Unfortunately, I have accidentially deleted the prototype designing which I have spent several hours, but I remember the main ideas there.

IMHO it should be not SAX-like parsing, but OOP over C with kinda virtuality via pointers. For each KS-structure KSC must generate

  1. the packed struct of actual data. Can be layed out over actual memory. In the case of variable-length fields, including the fields that can be missed, a struct is cut by them into parts having constant length. All the complexity related to accessing fields lives in accessors.
  2. the header struct of headers to each nonprimitive field and to each non-constant-offset packed struct. Each header contains in its beginning a pointer to the beginning of memory chunk it manages, and maybe the length of whole chunk, if it is variable-length.
  3. multiple ctors
  4. a dtor
  5. accessor functions
  6. functions returning sizes and offsets of each field and the whole structure
  7. parser function
  8. the materialization function!
  9. the dematerialization function!

All of these must follow a certain naming convention allowing prediction of function names.

When parsing, the packed structs are layed over raw memory. Then the header struct is populated with pointers. Then these pointers can be used to access (read, write) raw values in memory.

But now serialization comes into play.

  1. A serialization ctor allocates a buffer of size sizeof(ptr_header) + sizeof(packed) and populates the header.

  2. Then we can put there data by the pointers. The data is put into the buffer after the header.

  3. Somewhen we may want to put the data into the file - a memory mapped buffer. Then the memory chunk is memcpyed to the mapped memory, the pointers in the header is reassigned to it and the object is truncated realloc. Of course it can be used to put data not only into an mmaped file, but to an arbitrary buffer, i.e an element of an array. We call this procedure materialization.

  4. the inverse of materialization is dematerialization. There is a bit difference from construction - the data can be put not after the header, but by arbitrary offset. And the first pointer in the header points exactly to that offset.

Here is some code and the corresponding spec designed with these ideas in mind, but not exactly. I had another code and another spec which were purportedly designed the way to see how should KSC-generated code look like with all the verbosity, but they were lost. The code by the link was designed primaraly to solve the problem, not to invent the design of C runtime.

DarkShadow44 commented 3 years ago
  1. the packed struct of actual data. Can be layed out over actual memory
  2. the header struct of pointers to each field of the struct

I'm still not really convinced of the idea with the pointers. How common is this usecase really? It does make things are lot more complicated.

I'd still prefer the simple structure, where KS reads the data into structs, and then you have one function to free that struct again.

  1. multiple ctors
  2. accessor functions
  3. functions returning sizes and offsets of each field and the whole structure

What exactly do we need those for? In my approach, I just malloc the structure, fill it, and later clear it. Accessors should be covered by accessing the struct directly, no? Sizes and offsets, maybe. What for exactly? The real size can change when it contain conditional fields, no?

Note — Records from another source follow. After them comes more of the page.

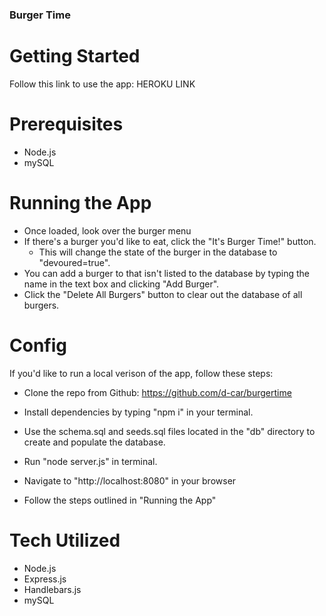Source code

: ### Burger Time ###

# Getting Started

Follow this link to use the app: HEROKU LINK

# Prerequisites
- Node.js
- mySQL

# Running the App
- Once loaded, look over the burger menu
- If there's a burger you'd like to eat, click the "It's Burger Time!" button.
    - This will change the state of the burger in the database to "devoured=true".
- You can add a burger to that isn't listed to the database by typing the name in the text box and clicking "Add Burger".
- Click the "Delete All Burgers" button to clear out the database of all burgers.

# Config
If you'd like to run a local verison of the app, follow these steps:
- Clone the repo from Github: https://github.com/d-car/burgertime

- Install dependencies by typing "npm i" in your terminal.

- Use the schema.sql and seeds.sql files located in the "db" directory to create and populate the database.

- Run "node server.js" in terminal.

- Navigate to "http://localhost:8080" in your browser

- Follow the steps outlined in "Running the App"

# Tech Utilized
- Node.js
- Express.js
- Handlebars.js
- mySQL


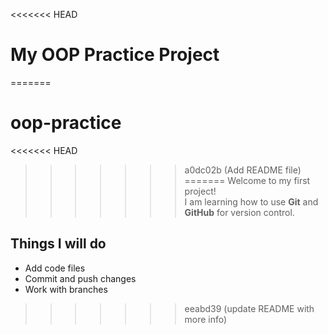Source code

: <<<<<<< HEAD
# My OOP Practice Project
=======
# oop-practice
<<<<<<< HEAD
>>>>>>> a0dc02b (Add README file)
=======
Welcome to my first project!  
I am learning how to use **Git** and **GitHub** for version control.

## Things I will do
- Add code files
- Commit and push changes
- Work with branches
>>>>>>> eeabd39 (update README with more info)
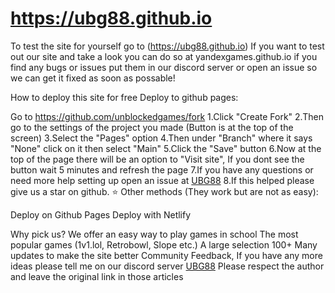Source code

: # https://ubg88.github.io
To test the site for yourself go to (https://ubg88.github.io) If you want to test out our site and take a look you can do so at yandexgames.github.io if you find any bugs or issues put them in our discord server or open an issue so we can get it fixed as soon as possable!

How to deploy this site for free Deploy to github pages:

Go to https://github.com/unblockedgames/fork 1.Click "Create Fork" 2.Then go to the settings of the project you made (Button is at the top of the screen) 3.Select the "Pages" option 4.Then under "Branch" where it says "None" click on it then select "Main" 5.Click the "Save" button 6.Now at the top of the page there will be an option to "Visit site", If you dont see the button wait 5 minutes and refresh the page 7.If you have any questions or need more help setting up open an issue at [UBG88](https://ubg88.github.io) 8.If this helped please give us a star on github. ⭐ Other methods (They work but are not as easy):

Deploy on Github Pages Deploy with Netlify

Why pick us? We offer an easy way to play games in school The most popular games (1v1.lol, Retrobowl, Slope etc.) A large selection 100+ Many updates to make the site better Community Feedback, If you have any more ideas please tell me on our discord server [UBG88](https://ubg88.github.io) Please respect the author and leave the original link in those articles
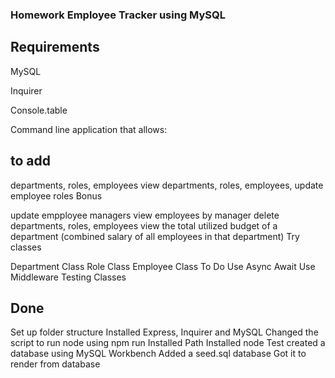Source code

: ### Homework Employee Tracker using MySQL
## Requirements
MySQL

Inquirer

Console.table

Command line application that allows:

## to add 
departments, roles, employees
view departments, roles, employees,
update employee roles
Bonus

update empployee managers
view employees by manager
delete departments, roles, employees
view the total utilized budget of a department (combined salary of all employees in that department)
Try classes

Department Class
Role Class
Employee Class
To Do
Use Async Await
Use Middleware
Testing Classes

## Done
Set up folder structure
Installed Express, Inquirer and MySQL
Changed the script to run node using npm run
Installed Path
Installed node
Test created a database using MySQL Workbench
Added a seed.sql database
Got it to render from database
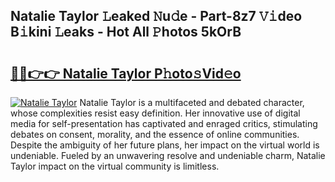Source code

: ## Natalie Taylor 𝙻eaked 𝙽u𝚍e - Part-8z7 𝚅𝚒deo B𝚒kini 𝙻eaks - Hot All 𝙿hotos 5kOrB

# <h2><a href="http://ld2rpl.urlbe.top/?page=Natalie+Taylor">🔗🔗👉👉 Natalie Taylor P𝚑oto𝚜Vid𝚎o</a></h2>

[![Natalie Taylor](https://i.imgur.com/eBuTRDB.gif)](http://ld2rpl.urlbe.top/?page=Natalie+Taylor)
Natalie Taylor is a multifaceted and debated character, whose complexities resist easy definition. Her innovative use of digital media for self-presentation has captivated and enraged critics, stimulating debates on consent, morality, and the essence of online communities. Despite the ambiguity of her future plans, her impact on the virtual world is undeniable. Fueled by an unwavering resolve and undeniable charm, Natalie Taylor impact on the virtual community is limitless.

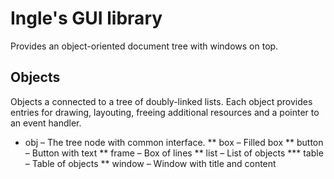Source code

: # Ingle's GUI library

Provides an object-oriented document tree with windows on top.

## Objects

Objects a connected to a tree of doubly-linked lists.  Each
object provides entries for drawing, layouting, freeing
additional resources and a pointer to an event handler.

* obj – The tree node with common interface.
** box – Filled box
** button – Button with text
** frame – Box of lines
** list – List of objects
*** table – Table of objects
** window – Window with title and content
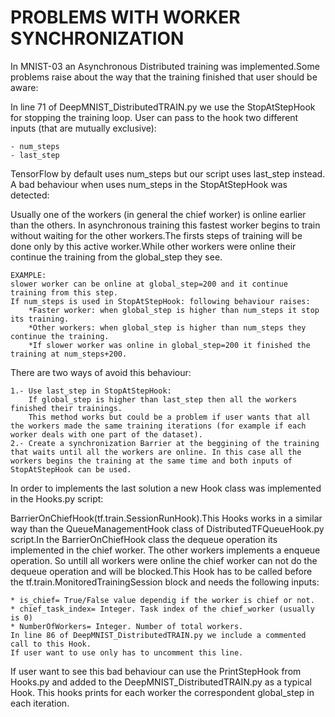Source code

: # PROBLEMS WITH WORKER SYNCHRONIZATION

In MNIST-03 an Asynchronous Distributed training was implemented.Some problems raise about the way that the training finished that user should be aware:

In line 71 of DeepMNIST_DistributedTRAIN.py we use the StopAtStepHook for stopping the training loop. User can pass to the hook two different inputs (that are mutually exclusive):

	- num_steps
	- last_step	

TensorFlow by default uses num_steps but our script uses last_step instead. A bad behaviour when uses num_steps in the StopAtStepHook was detected:

Usually one of the workers (in general the chief worker) is online earlier than the others. In asynchronous training this fastest worker begins to train without waiting for the other workers.The firsts steps of training will be done only by this active worker.While other workers were online their continue the training from the global_step they see.

	EXAMPLE: 
	slower worker can be online at global_step=200 and it continue training from this step.
	If num_steps is used in StopAtStepHook: following behaviour raises:
		*Faster worker: when global_step is higher than num_steps it stop its training.
		*Other workers: when global_step is higher than num_steps they continue the training.
		*If slower worker was online in global_step=200 it finished the training at num_steps+200.

There are two ways of avoid this behaviour:
		
	1.- Use last_step in StopAtStepHook:
		If global_step is higher than last_step then all the workers finished their trainings. 
		This method works but could be a problem if user wants that all the workers made the same training iterations (for example if each worker deals with one part of the dataset).
	2.- Create a synchronization Barrier at the beggining of the training that waits until all the workers are online. In this case all the workers begins the training at the same time and both inputs of StopAtStepHook can be used.

In order to implements the last solution a new Hook class was implemented in the Hooks.py script:

BarrierOnChiefHook(tf.train.SessionRunHook).This Hooks works in a similar way than the QueueManagementHook class of DistributedTFQueueHook.py script.In the BarrierOnChiefHook class the dequeue operation its implemented in the chief worker. The other workers implements a enqueue operation. So untill all workers were online the chief worker can not do the dequeue operation and will be blocked.This Hook has to be called before the tf.train.MonitoredTrainingSession block and needs the following inputs:

	* is_chief= True/False value dependig if the worker is chief or not.
	* chief_task_index= Integer. Task index of the chief_worker (usually is 0)
	* NumberOfWorkers= Integer. Number of total workers.
	In line 86 of DeepMNIST_DistributedTRAIN.py we include a commented call to this Hook.
	If user want to use only has to uncomment this line. 
If user want to see this bad behaviour can use the PrintStepHook from Hooks.py and added to the DeepMNIST_DistributedTRAIN.py as a typical Hook. This hooks prints for each worker the correspondent global_step in each iteration.

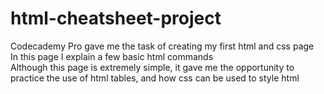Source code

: # html-cheatsheet-project
Codecademy Pro gave me the task of creating my first html and css page
<br>
In this page I explain a few basic html commands
<br>
Although this page is extremely simple, it gave me the opportunity to practice the use of html tables, and how css can be used to style html
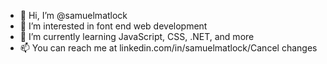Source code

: - 👋 Hi, I’m @samuelmatlock
- 👀 I’m interested in font end web development
- 🌱 I’m currently learning JavaScript, CSS, .NET, and more
- 📫 You can reach me at linkedin.com/in/samuelmatlock/Cancel changes
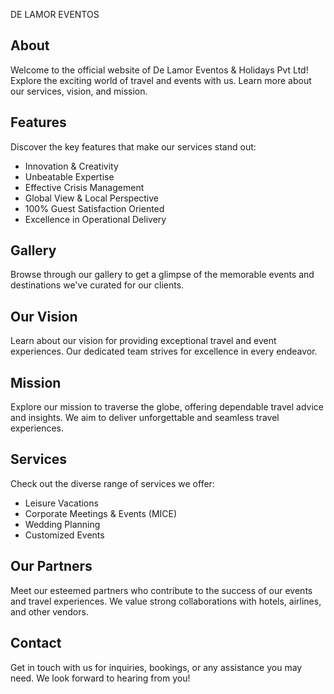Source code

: DE LAMOR EVENTOS


## About
Welcome to the official website of De Lamor Eventos & Holidays Pvt Ltd! Explore the exciting world of travel and events with us. Learn more about our services, vision, and mission.

## Features
Discover the key features that make our services stand out:
- Innovation & Creativity
- Unbeatable Expertise
- Effective Crisis Management
- Global View & Local Perspective
- 100% Guest Satisfaction Oriented
- Excellence in Operational Delivery

## Gallery
Browse through our gallery to get a glimpse of the memorable events and destinations we've curated for our clients.

## Our Vision
Learn about our vision for providing exceptional travel and event experiences. Our dedicated team strives for excellence in every endeavor.

## Mission
Explore our mission to traverse the globe, offering dependable travel advice and insights. We aim to deliver unforgettable and seamless travel experiences.

## Services
Check out the diverse range of services we offer:
- Leisure Vacations
- Corporate Meetings & Events (MICE)
- Wedding Planning
- Customized Events

## Our Partners
Meet our esteemed partners who contribute to the success of our events and travel experiences. We value strong collaborations with hotels, airlines, and other vendors.

## Contact
Get in touch with us for inquiries, bookings, or any assistance you may need. We look forward to hearing from you!


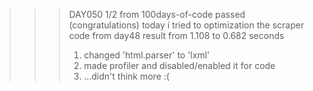 >>> DAY050 
>>> 1/2 from 100days-of-code passed (congratulations)
>>> today i tried to optimization the scraper code from day48 
>>> result from 1.108 to 0.682 seconds 
>>> 1) changed 'html.parser' to 'lxml'
>>> 2) made profiler and disabled/enabled it for code
>>> 3) ...didn't think more :(
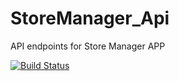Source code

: # StoreManager_Api
API endpoints for Store Manager APP

[![Build Status](https://travis-ci.org/Teatoller/StoreManager_Api.svg?branch=develop)](https://travis-ci.org/Teatoller/StoreManager_Api)
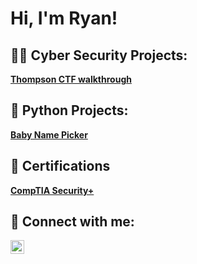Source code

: <h1>Hi, I'm Ryan! 
<h2>👨‍💻 Cyber Security Projects:</h2>
<b><a href=https://github.com/RyanWhite74/Thompson/blob/main/README.md#enroll-beta>Thompson CTF walkthrough</a></b>

  
<h2>🐍 Python Projects:</h2>
<b><a href=https://github.com/RyanWhite74/Baby-name-picker>Baby Name Picker</a></b>

<h2>📜 Certifications</h2>
<b><a href=https://www.credly.com/badges/0ee0c69b-a658-45a0-b264-e33247ad2d3f/public_url>CompTIA Security+</a></b>
  

<h2> 🤳 Connect with me:</h2>

[<img align="left" alt="JoshMadakor | Twitter" width="22px" src="https://cdn.jsdelivr.net/npm/simple-icons@v3/icons/twitter.svg" />][twitter]


[twitter]: https://twitter.com/RyanAWhite74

In short, my suggestion is: 1) One struct for each kaitai type 2) Single structs inside other structs don't need to be allocated 3) Variable size arrays of structs inside structs need to be allocated 4) Instances need to be allocated as well 5) Parser reads the data straight into the struct, and returns the main struct 6) Main struct can be destroyed by calling its "destructor" 7) "Stream" objects to be operated on, providing functions like "read uint32" or "read string", also doing size checks 8) returning error code for each function, using macro for quick checking and returning error of called functions

I just don't see the need for another indirection like accessors or making everything in the structs a pointer. It would make the entire API more complex and cumbersome to use. Are big files / IPC / device IO important enough to justify that? Or maybe we can add that later as an option?

Btw, anyone else who want's to chime in? There seems to be quite a bit of interest, so why not join the discussion? :)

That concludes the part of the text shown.